- What the exercise asks
A word-for-word transcript of every entry is required.

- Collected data
- - - - -

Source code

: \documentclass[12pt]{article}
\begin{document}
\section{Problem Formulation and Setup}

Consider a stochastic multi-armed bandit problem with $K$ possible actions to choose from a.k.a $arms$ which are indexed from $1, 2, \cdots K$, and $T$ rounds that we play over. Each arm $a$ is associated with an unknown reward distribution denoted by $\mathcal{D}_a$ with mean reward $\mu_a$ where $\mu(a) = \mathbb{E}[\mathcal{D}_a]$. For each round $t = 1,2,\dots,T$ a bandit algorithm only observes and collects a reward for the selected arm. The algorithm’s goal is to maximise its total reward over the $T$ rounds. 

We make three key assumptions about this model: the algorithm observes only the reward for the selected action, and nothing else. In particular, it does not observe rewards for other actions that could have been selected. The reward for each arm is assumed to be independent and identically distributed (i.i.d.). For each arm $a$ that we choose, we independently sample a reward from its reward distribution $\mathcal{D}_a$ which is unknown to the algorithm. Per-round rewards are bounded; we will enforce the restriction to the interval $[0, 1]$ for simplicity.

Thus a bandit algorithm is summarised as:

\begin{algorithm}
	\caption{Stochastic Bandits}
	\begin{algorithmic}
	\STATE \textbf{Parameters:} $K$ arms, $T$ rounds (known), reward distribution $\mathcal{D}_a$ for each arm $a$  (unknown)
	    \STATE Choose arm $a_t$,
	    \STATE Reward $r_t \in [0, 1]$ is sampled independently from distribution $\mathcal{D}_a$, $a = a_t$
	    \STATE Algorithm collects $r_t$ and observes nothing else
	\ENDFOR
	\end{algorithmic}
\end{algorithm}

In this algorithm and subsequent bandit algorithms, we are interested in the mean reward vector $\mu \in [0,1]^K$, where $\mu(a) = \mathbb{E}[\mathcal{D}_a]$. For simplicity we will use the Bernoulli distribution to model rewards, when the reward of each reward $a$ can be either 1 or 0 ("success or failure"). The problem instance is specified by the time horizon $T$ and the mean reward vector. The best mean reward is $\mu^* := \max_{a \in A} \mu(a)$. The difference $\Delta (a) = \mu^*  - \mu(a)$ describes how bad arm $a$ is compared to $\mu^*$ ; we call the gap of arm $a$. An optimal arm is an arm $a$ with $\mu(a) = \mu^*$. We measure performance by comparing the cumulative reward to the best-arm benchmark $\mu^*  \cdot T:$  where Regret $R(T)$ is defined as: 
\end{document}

- - - - -

- Result of the task
Source code

: \documentclass[12pt]{article}
\begin{document}
\section{Problem Formulation and Setup}

Consider a stochastic multi-armed bandit problem with $K$ possible actions to choose from a.k.a $arms$ which are indexed from $1, 2, \cdots K$, and $T$ rounds that we play over. Each arm $a$ is associated with an unknown reward distribution denoted by $\mathcal{D}_a$ with mean reward $\mu_a$ where $\mu(a) = \mathbb{E}[\mathcal{D}_a]$. For each round $t = 1,2,\dots,T$ a bandit algorithm only observes and collects a reward for the selected arm. The algorithm’s goal is to maximise its total reward over the $T$ rounds. 

We make three key assumptions about this model: the algorithm observes only the reward for the selected action, and nothing else. In particular, it does not observe rewards for other actions that could have been selected. The reward for each arm is assumed to be independent and identically distributed (i.i.d.). For each arm $a$ that we choose, we independently sample a reward from its reward distribution $\mathcal{D}_a$ which is unknown to the algorithm. Per-round rewards are bounded; we will enforce the restriction to the interval $[0, 1]$ for simplicity.

Thus a bandit algorithm is summarised as:

\begin{algorithm}
	\caption{Stochastic Bandits}
	\begin{algorithmic}
	\STATE \textbf{Parameters:} $K$ arms, $T$ rounds (known), reward distribution $\mathcal{D}_a$ for each arm $a$  (unknown)
	    \STATE Choose arm $a_t$,
	    \STATE Reward $r_t \in [0, 1]$ is sampled independently from distribution $\mathcal{D}_a$, $a = a_t$
	    \STATE Algorithm collects $r_t$ and observes nothing else
	\ENDFOR
	\end{algorithmic}
\end{algorithm}

In this algorithm and subsequent bandit algorithms, we are interested in the mean reward vector $\mu \in [0,1]^K$, where $\mu(a) = \mathbb{E}[\mathcal{D}_a]$. For simplicity we will use the Bernoulli distribution to model rewards, when the reward of each reward $a$ can be either 1 or 0 ("success or failure"). The problem instance is specified by the time horizon $T$ and the mean reward vector. The best mean reward is $\mu^* := \max_{a \in A} \mu(a)$. The difference $\Delta (a) = \mu^*  - \mu(a)$ describes how bad arm $a$ is compared to $\mu^*$ ; we call the gap of arm $a$. An optimal arm is an arm $a$ with $\mu(a) = \mu^*$. We measure performance by comparing the cumulative reward to the best-arm benchmark $\mu^*  \cdot T:$  where Regret $R(T)$ is defined as: 
\end{document}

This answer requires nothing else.